Hi Johannes,

Many questions in a single email :-)

On Tuesday 09 August 2011 18:54:34 Johannes Pfau wrote:
> The LiteralList:
> Is it safe to assume that the list is consistent?
> I.e. could there be a case insensitive "Hello" entry and another,
> conflicting, case insensitive "hello" entry?
> Can the list contain two entries which are only different in casing, one
> case-sensitive, one not? I.e. can the list contain a case sensitive
> "Hello" entry and a case insensitive "hello" entry? If so should "Hello"
> match the case sensitive variant ore the case insensitive one?

That would be ambiguous, so I would say we should never get into such a case.
We can either solve it with a different weight for the case-sensitive match,
or using case sensitivify for both matches (like we do for *.C and *.c)
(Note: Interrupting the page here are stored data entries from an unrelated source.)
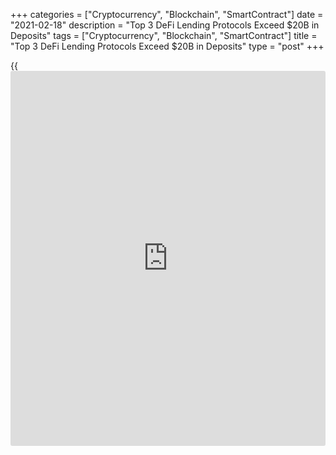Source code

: +++
categories = ["Cryptocurrency", "Blockchain", "SmartContract"]
date = "2021-02-18"
description = "Top 3 DeFi Lending Protocols Exceed $20B in Deposits"
tags = ["Cryptocurrency", "Blockchain", "SmartContract"]
title = "Top 3 DeFi Lending Protocols Exceed $20B in Deposits"
type = "post"
+++

{{<iframe id="large-banner" src="https://www.bounty.group/#slide=5.0" width="100%" height="600" scrolling="no" style="border: 0px solid rgb(216, 221, 230); border-radius: 3px;">}}

There has been no slowdown in the amount of collateral pouring into the
leading decentralized finance protocols this year. DeFi’s leading three
lending protocols have amassed approximately $20 billion according to
Dune Analytics. A Messari research report into valuing these platforms
suggests they’re on track to generate in excess of half a billion in
interest annually.

![Top 3 DeFi Lending Protocols Exceed $20B in Deposits][1]

Maker, Compound Finance, and Aave have all seen record levels of lending
deposits as crypto yield farmers seek exponentially better returns than
traditional banks can offer. Messari posted on Twitter: “The top three
lending platforms will generate $660m in interest per year at the time
of writing,”

Messari researcher Mira Christanto commented that protocols extract
value by both attracting capital and putting it to use, and their total
value locked (TVL) reflects this. TVL is the current metric for
measuring the performance of a DeFi protocol and it can vary depending
on the calculations employed by different analytics providers.

According to Dune Analytics, Maker has reached an all-time high of $6.38
billion in deposits locked as collateral. Compound Finance also has an
all-time high of $8.7 billion while Aave has $6.5 billion. Between them
they have a total of $21.58B. However, DappRadar and DeFi Pulse both
suggest the combined figure for the trio of protocols is currently more
like $17B.

_Source:[FXPro][2]_

   1. /files/downloads/0/9/8/0985d87153e63ef35737321696d81af2_2b647afd85d2c50dc16aca86c19ef47c.png
   2. /geturl/index/e2571dda4e4f88ac6ac9f275f06d37f56e143f4c/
[skipping a few questions about mime.cache which I don't know yet]
> ReverseSuffixTreeNode.CHARACTER: What encoding is used? I guess UTF32?
UTF-8, rather? I don't think this code uses UTF-32 anywhere.
Not sure it was tested for non-ascii globs anyway.

> [...]
> Regarding the recommended checking order:
> "Otherwise, start by doing a glob match of the filename."
> In which order should LITERALs the RST and GLOBS be checked?
> Should all 3 of those always be checked?
> For example if a LITERAL match is found, should the RST/GLOBS still be
> checked? (guess not)

Interestingly enough, implementations that don't use mime.cache don't 
distinguish between these types of globs. So I think they should all be 
checked, and then if you get more than one match, you go into the "multiple 
globs matched" resolution (i.e. sniffing and sorting it out).

> "If any of the mimetypes resulting from a glob match is equal to or a
> subclass of the result from the magic sniffing, use this as the result."
> Should this check be done against _all_ matching GLOBS/RST entries, or
> against the list obtained in step 2 ("only biggest weight. If the
> patterns are different, keep only globs with the longest pattern")

If this is about that "glob conflict" resolution, then the goal is to choose 
which of the matched globs is best. So it should be only "against the list 
obtained by glob matching". Otherwise you get funny results.
The extension is still a pretty good hint, we should use it, not just rely on 
fragile magic-only.

> "Otherwise use the result of the glob match that has the highest weight."
> What if there are multiple, different matches with same length & weight?
> Return "application/octet-stream" or the first match?

One of the matches, e.g. the first match.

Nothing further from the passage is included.